Больного с шоком следует транспортировать в ближайший стационар как можно быстрее, но при этом соблюдать разумную осторожность и стараться не трясти машину по дороге, чтобы не усилить боль, не спровоцировать возобновление кровотечения и не усугубить шок. По возможности следует обеспечить доступное неспециалисту обезболивание — побрызгать «заморозкой» или приложить к ране холод (пузырь со льдом или холодную воду, дать 1—2 таблетки любого из имеющихся под рукой ненаркотических анальгетиков типа анальгина, аспирина. По возможности следует обеспечить доступное неспециалисту снятие нервно—психического стресса (который тоже усугубляет шок): дачу 1—2 таблеток любого имеющегося бензодиазепинового транквилизатора или 40—50 капель корвалола, валокордина, или небольшого количества крепкого спиртного напитка.

IV. Причины перелома.

Непосредственными причинами переломов являются различные механические травмы. Это всевозможные удары, падения, наезд автотранспорта, огнестрельные ранения, насильственное вытаскивание застрявшей конечности, резкие мышечные сокращения при электротравмах и т. д.Способствующими факторами являются: минеральная и витаминная недостаточность, заболевания костей, а также некоторые физиологические состояния (беременность, старость).

V. Признаки переломов.

Для того чтобы грамотно оказать первую помощь нужно хорошо знать признаки переломов. Переломы обычно причиняют пострадавшему сильную боль, и поврежденное место выглядит деформированным. Сам пострадавший в момент травмы может слышать хруст ломаемых костей; после этого он не может нормально двигать поврежденной частью тела. В отличие от ушиба функция конечности нарушается немедленно – с момента травмы. Боль возникает в момент травмы и резко усиливается при попытке активных или пассивных движений. При обследовании больного участок наибольшей болезненности выявляется при пальпации или поколачивании (осторожном) по оси конечности. Вокруг сломанных костей обычно возникает обильное кровотечение, видимое при открытом переломе и невидимое при закрытом. Сильное кровотечение может послужить причиной шока пострадавшего и вызвать серьезное недомогание, поэтому в таком случае необходимо срочно обратиться за медицинской помощью.

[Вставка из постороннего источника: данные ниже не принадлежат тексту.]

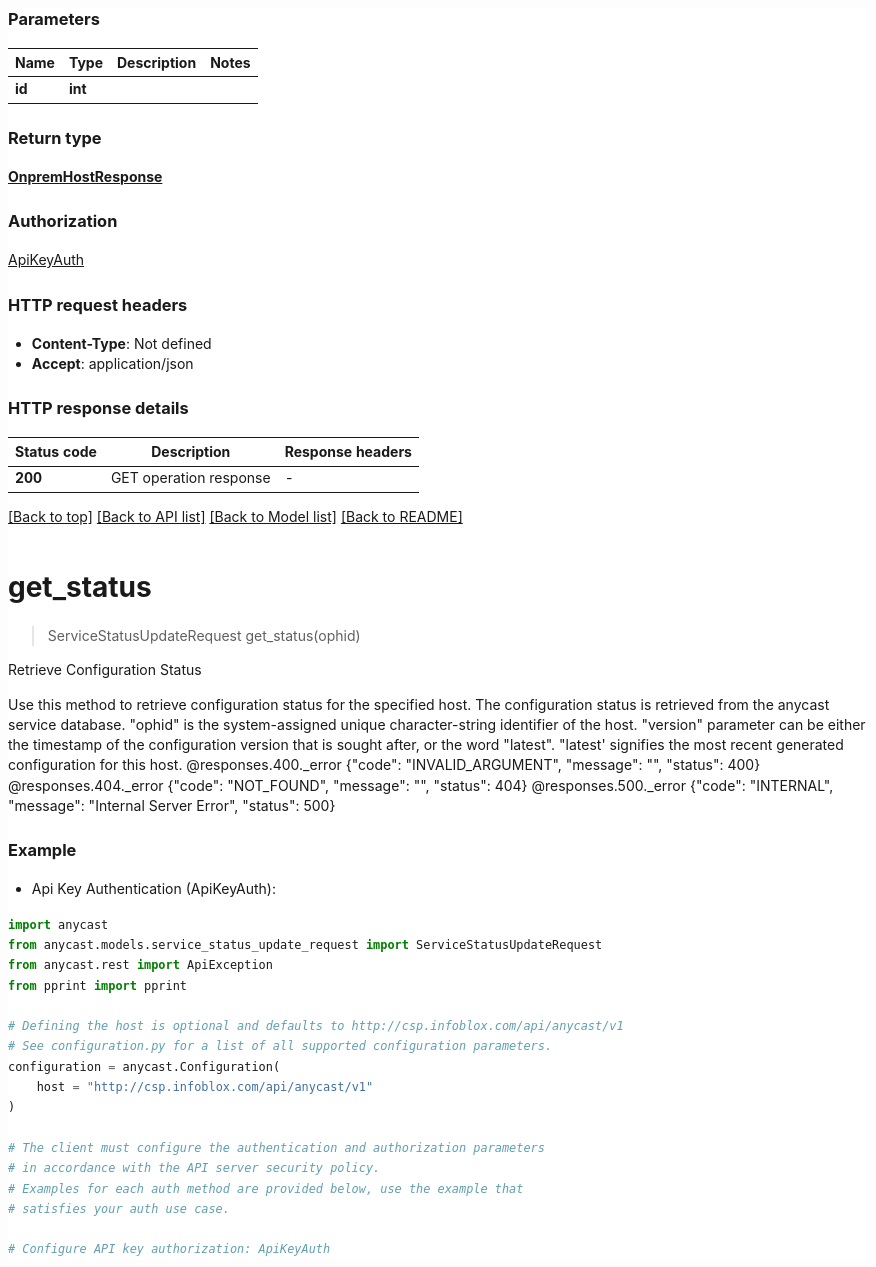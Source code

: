

### Parameters


Name | Type | Description  | Notes
------------- | ------------- | ------------- | -------------
 **id** | **int**|  | 

### Return type

[**OnpremHostResponse**](OnpremHostResponse.md)

### Authorization

[ApiKeyAuth](../README.md#ApiKeyAuth)

### HTTP request headers

 - **Content-Type**: Not defined
 - **Accept**: application/json

### HTTP response details

| Status code | Description | Response headers |
|-------------|-------------|------------------|
**200** | GET operation response |  -  |

[[Back to top]](#) [[Back to API list]](../README.md#documentation-for-api-endpoints) [[Back to Model list]](../README.md#documentation-for-models) [[Back to README]](../README.md)

# **get_status**
> ServiceStatusUpdateRequest get_status(ophid)

Retrieve Configuration Status

Use this method to retrieve configuration status for the specified host. The configuration status is retrieved from the anycast service database.  \"ophid\" is the system-assigned unique character-string identifier of the host. \"version\" parameter can be either the timestamp of the configuration version that is sought after, or the word \"latest\". \"latest' signifies the most recent generated configuration for this host. @responses.400._error {\"code\": \"INVALID_ARGUMENT\", \"message\": \"\", \"status\": 400} @responses.404._error {\"code\": \"NOT_FOUND\", \"message\": \"\", \"status\": 404} @responses.500._error {\"code\": \"INTERNAL\", \"message\": \"Internal Server Error\", \"status\": 500}

### Example

* Api Key Authentication (ApiKeyAuth):

```python
import anycast
from anycast.models.service_status_update_request import ServiceStatusUpdateRequest
from anycast.rest import ApiException
from pprint import pprint

# Defining the host is optional and defaults to http://csp.infoblox.com/api/anycast/v1
# See configuration.py for a list of all supported configuration parameters.
configuration = anycast.Configuration(
    host = "http://csp.infoblox.com/api/anycast/v1"
)

# The client must configure the authentication and authorization parameters
# in accordance with the API server security policy.
# Examples for each auth method are provided below, use the example that
# satisfies your auth use case.

# Configure API key authorization: ApiKeyAuth
```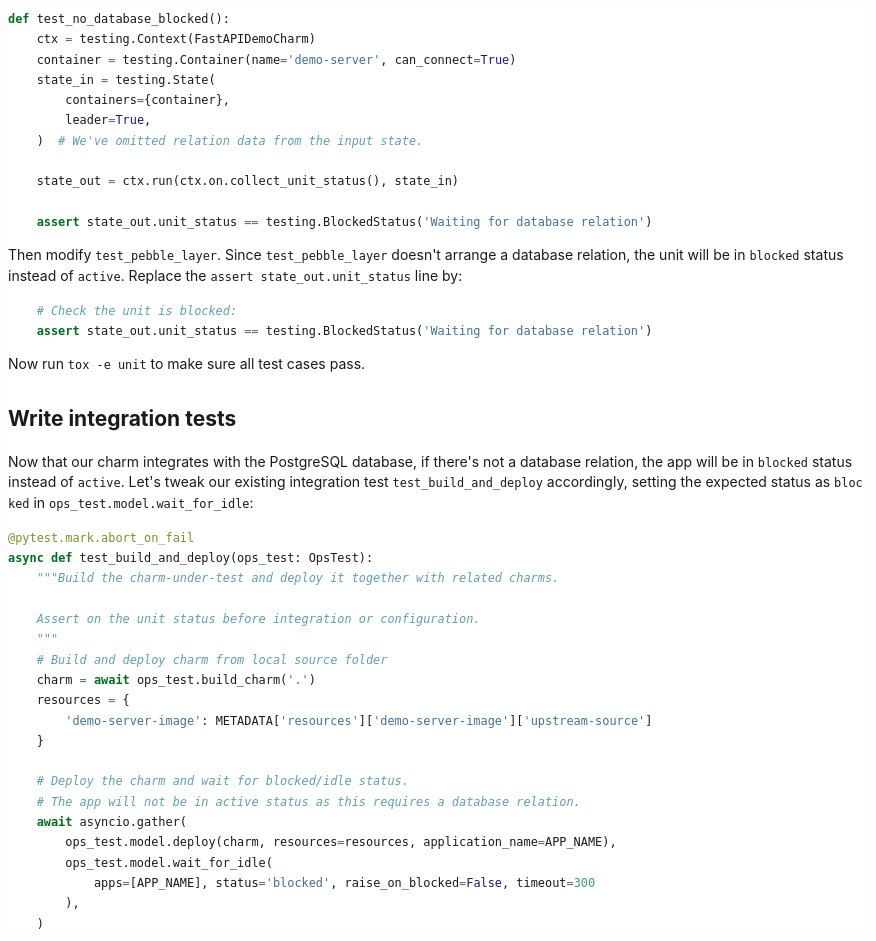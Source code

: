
 ```python
def test_no_database_blocked():
    ctx = testing.Context(FastAPIDemoCharm)
    container = testing.Container(name='demo-server', can_connect=True)
    state_in = testing.State(
        containers={container},
        leader=True,
    )  # We've omitted relation data from the input state.

    state_out = ctx.run(ctx.on.collect_unit_status(), state_in)

    assert state_out.unit_status == testing.BlockedStatus('Waiting for database relation')
```

Then modify `test_pebble_layer`. Since `test_pebble_layer` doesn't arrange a database relation, the unit will be in `blocked` status instead of `active`. Replace the `assert state_out.unit_status` line by:

```python
    # Check the unit is blocked:
    assert state_out.unit_status == testing.BlockedStatus('Waiting for database relation')
```

Now run `tox -e unit` to make sure all test cases pass.

## Write integration tests

Now that our charm integrates with the PostgreSQL database, if there's not a database relation, the app will be in `blocked` status instead of `active`. Let's tweak our existing integration test `test_build_and_deploy` accordingly, setting the expected status as `blocked` in `ops_test.model.wait_for_idle`:

```python
@pytest.mark.abort_on_fail
async def test_build_and_deploy(ops_test: OpsTest):
    """Build the charm-under-test and deploy it together with related charms.

    Assert on the unit status before integration or configuration.
    """
    # Build and deploy charm from local source folder
    charm = await ops_test.build_charm('.')
    resources = {
        'demo-server-image': METADATA['resources']['demo-server-image']['upstream-source']
    }

    # Deploy the charm and wait for blocked/idle status.
    # The app will not be in active status as this requires a database relation.
    await asyncio.gather(
        ops_test.model.deploy(charm, resources=resources, application_name=APP_NAME),
        ops_test.model.wait_for_idle(
            apps=[APP_NAME], status='blocked', raise_on_blocked=False, timeout=300
        ),
    )
```
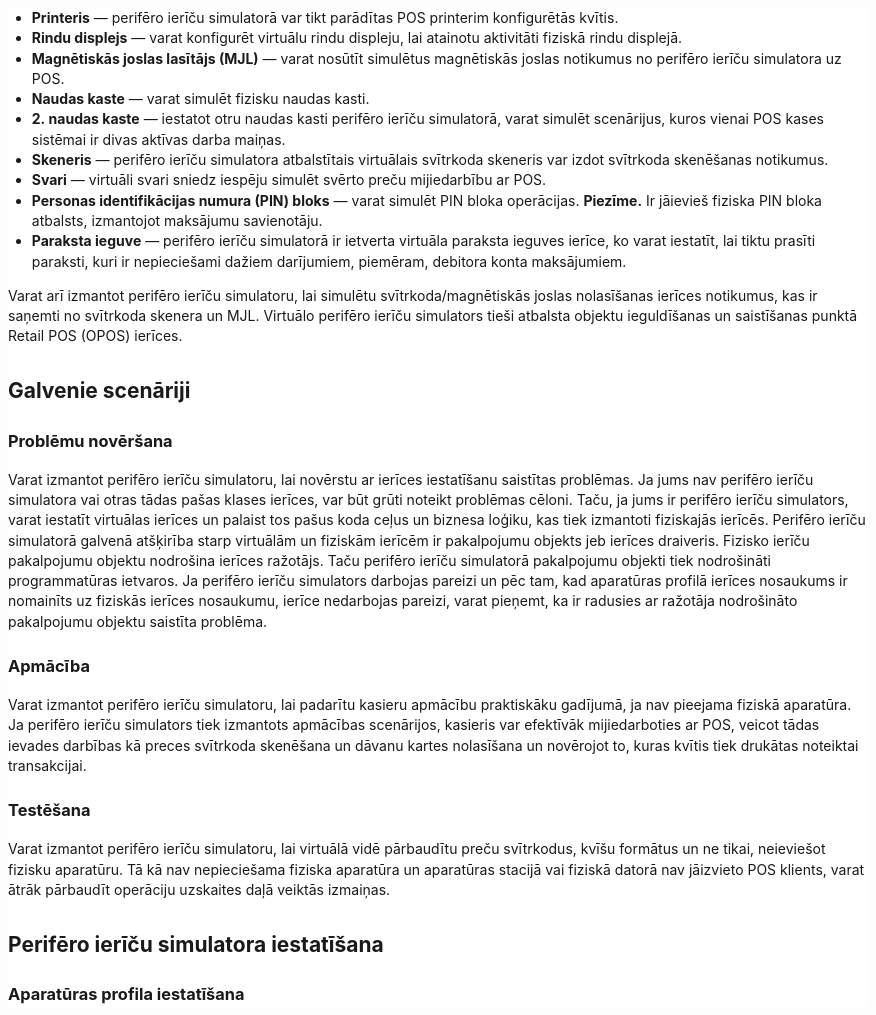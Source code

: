-   **Printeris** — perifēro ierīču simulatorā var tikt parādītas POS printerim konfigurētās kvītis.
-   **Rindu displejs** — varat konfigurēt virtuālu rindu displeju, lai atainotu aktivitāti fiziskā rindu displejā.
-   **Magnētiskās joslas lasītājs (MJL)** — varat nosūtīt simulētus magnētiskās joslas notikumus no perifēro ierīču simulatora uz POS.
-   **Naudas kaste** — varat simulēt fizisku naudas kasti.
-   **2. naudas kaste** — iestatot otru naudas kasti perifēro ierīču simulatorā, varat simulēt scenārijus, kuros vienai POS kases sistēmai ir divas aktīvas darba maiņas.
-   **Skeneris** — perifēro ierīču simulatora atbalstītais virtuālais svītrkoda skeneris var izdot svītrkoda skenēšanas notikumus.
-   **Svari** — virtuāli svari sniedz iespēju simulēt svērto preču mijiedarbību ar POS.
-   **Personas identifikācijas numura (PIN) bloks** — varat simulēt PIN bloka operācijas. **Piezīme.** Ir jāievieš fiziska PIN bloka atbalsts, izmantojot maksājumu savienotāju.
-   **Paraksta ieguve** — perifēro ierīču simulatorā ir ietverta virtuāla paraksta ieguves ierīce, ko varat iestatīt, lai tiktu prasīti paraksti, kuri ir nepieciešami dažiem darījumiem, piemēram, debitora konta maksājumiem.

Varat arī izmantot perifēro ierīču simulatoru, lai simulētu svītrkoda/magnētiskās joslas nolasīšanas ierīces notikumus, kas ir saņemti no svītrkoda skenera un MJL. Virtuālo perifēro ierīču simulators tieši atbalsta objektu ieguldīšanas un saistīšanas punktā Retail POS (OPOS) ierīces.

## <a name="key-scenarios"></a>Galvenie scenāriji
### <a name="troubleshooting"></a>Problēmu novēršana

Varat izmantot perifēro ierīču simulatoru, lai novērstu ar ierīces iestatīšanu saistītas problēmas. Ja jums nav perifēro ierīču simulatora vai otras tādas pašas klases ierīces, var būt grūti noteikt problēmas cēloni. Taču, ja jums ir perifēro ierīču simulators, varat iestatīt virtuālas ierīces un palaist tos pašus koda ceļus un biznesa loģiku, kas tiek izmantoti fiziskajās ierīcēs. Perifēro ierīču simulatorā galvenā atšķirība starp virtuālām un fiziskām ierīcēm ir pakalpojumu objekts jeb ierīces draiveris. Fizisko ierīču pakalpojumu objektu nodrošina ierīces ražotājs. Taču perifēro ierīču simulatorā pakalpojumu objekti tiek nodrošināti programmatūras ietvaros. Ja perifēro ierīču simulators darbojas pareizi un pēc tam, kad aparatūras profilā ierīces nosaukums ir nomainīts uz fiziskās ierīces nosaukumu, ierīce nedarbojas pareizi, varat pieņemt, ka ir radusies ar ražotāja nodrošināto pakalpojumu objektu saistīta problēma.

### <a name="training"></a>Apmācība

Varat izmantot perifēro ierīču simulatoru, lai padarītu kasieru apmācību praktiskāku gadījumā, ja nav pieejama fiziskā aparatūra. Ja perifēro ierīču simulators tiek izmantots apmācības scenārijos, kasieris var efektīvāk mijiedarboties ar POS, veicot tādas ievades darbības kā preces svītrkoda skenēšana un dāvanu kartes nolasīšana un novērojot to, kuras kvītis tiek drukātas noteiktai transakcijai.

### <a name="testing"></a>Testēšana

Varat izmantot perifēro ierīču simulatoru, lai virtuālā vidē pārbaudītu preču svītrkodus, kvīšu formātus un ne tikai, neieviešot fizisku aparatūru. Tā kā nav nepieciešama fiziska aparatūra un aparatūras stacijā vai fiziskā datorā nav jāizvieto POS klients, varat ātrāk pārbaudīt operāciju uzskaites daļā veiktās izmaiņas.

## <a name="set-up-the-peripheral-simulator"></a>Perifēro ierīču simulatora iestatīšana
### <a name="set-up-a-hardware-profile"></a>Aparatūras profila iestatīšana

Рентгенологическое исследование, при котором уточняется характер перелома (вид, смещение отломков, производят обязательно. Выполняют рентгеновские снимки в двух проекциях с захватом близлежащих суставов. Необходимый объем рентгенологического исследования определяется только после детального клинического осмотра пострадавшего. В ряде случаев (трещины, переломы костей запястья, стопы) без рентгеновского снимка точный диагноз невозможен.

VI. Первая помощь при переломах.

Перелом кости является тяжелым ранением и требует немедленного оказания первой помощи. Переломанной конечностью ни в коем случае не следует совершать резких движений, за нее нельзя тянуть или поворачивать, при открытом переломе отломки костей нельзя заталкивать в рану. Открытый перелом сначала обрабатывают по принципу обработки ран, а затем уже как перелом. На место закрытого перелома накладывается компресс. Затем переломанную конечность или часть тела иммобилизируют. Переломы костей различают по тяжести, и при разных переломах следует действовать по-разному. Однако есть то, чего никогда не следует делать при открытых переломах: не пытайтесь вернуть положение кости, сделаете ещё хуже, а также не стоит обмывать рану, чревато заражением.

Основной лечебной мерой при ранениях костей и суставов является покой поврежденного участка тела. Состояние покоя создается иммобилизацией, служащей средством борьбы с болью и основным профилак?